Thursday, July 10, 2014

Tarzan's Greatest Adventure


The first Tarzan adventure aimed at adults since Johnny Weissmuller’s earliest days under the loincloth is also the best Tarzan film ever made. And it still would be even if it didn’t contain the novelty of Sean Connery in a pre-007 role as a nasty henchman. Director John Guillermin (THE TOWERING INFERNO) and producer Sy Weintraub took the company to eastern Africa, where Guillermin helmed one exciting action sequence after another, particularly a spectacularly brutal battle between Tarzan and the main heavy on a rock cliff.

Weintraub took over the film rights to Tarzan in 1958 and made some major changes to the character.

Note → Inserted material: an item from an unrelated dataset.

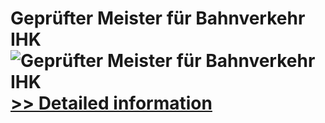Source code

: # Geprüfter Meister für Bahnverkehr IHK<br />![Geprüfter Meister für Bahnverkehr IHK](https://mycommerce.akamaized.net/api/pimages/P300635410/BIG/300635410.JPG)<br />[>> Detailed information](https://secure.shareit.com/shareit/product.html?productid=300635410&affiliateid=200057808)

The King of the Jungle now spoke like royalty, using proper English. No more “Me Tarzan” stuff. Jane and Boy were jettisoned, and Cheta appears only for a moment. Weintraub did keep Gordon Scott, who had already played Tarzan four times. The former lifeguard certainly looked the part, was believable in the action scenes, and acquitted himself nicely in the acting department. Of course, not much acting was needed, because the screenplay by Guillermin and Berne Giler (from a story by Les Crutchfield) moves like a jet from one suspense piece to the next.

Weintraub didn’t dispense with all the Tarzan tropes. Scott fights another rubber croc, and mismatched stock footage of animals and obvious rear projection mar the realism that Guillermin worked hard to maintain. Tarzan’s opponents are four diamond thieves who open the film disguised in blackface to infiltrate a native village and steal dynamite, killing two men in the process. All four—plus a sexy moll played by Sophia Loren-lookalike Scilla Gabel (you could slice potatoes on her cheekbones—are interesting foes given full personalities by the writers and actors.

Slade (Anthony Quayle), an old foe of Tarzan’s, is the leader. He’s the only member of the group who knows where the diamond mine is hidden. His gang includes, in addition to Gabel, expert gem cutter Kreiger (Niall MacGinnis, whose performance suggests Kreiger’s Nazi background), boat pilot Dino (Al Mulock, the first face seen in THE GOOD, THE BAD, AND THE UGLY), and fun-loving O’Bannion, played cheerfully over-the-top by Connery. Tarzan chases the gang through a jungle stocked with pythons and tarantulas and quicksand, accompanied by smart, sexy, sharp-tongued pilot Angie, played by the gorgeous Sara Shane (MAGNIFICENT OBSESSION), formerly an MGM contract player under her birth name of Elaine Sterling.

TARZAN’S GREATEST ADVENTURE was the first of the series to be released by Paramount after years at MGM and RKO. Paramount released it on a twin-bill with Jerry Lewis’ DON’T GIVE UP THE SHIP, indicating the studio didn’t realize what a terrific film it had. Scott returned for one more Tarzan film, his sixth: TARZAN THE MAGNIFICENT.


wayne d. dundee said...

No doubt about it ... This, along with the subsequent TARZAN THE MAGNIFICENT, marked the peak of the Tarzan film franchise and remain the two best Tarzan movies to date. A humorous side note: Allegedly, the producers also sought Connery to play another villain in MAGNIFICENT, only he replied that he was "already committed to doing some spy thing, but I'll be happy to be in your next." ... I guess we all know what happened from there.

Grant said...

That's a very entertaining story.

I can't help imagining some "alternate universe" with Connery himself as Tarzan, the "speaking perfectly good English" kind that this review mentions. He even had a bodybuilding background (by one definition or another), and even though that wasn't as big a selling point for Tarzan actors as Peplum actors, it couldn't have hurt matters.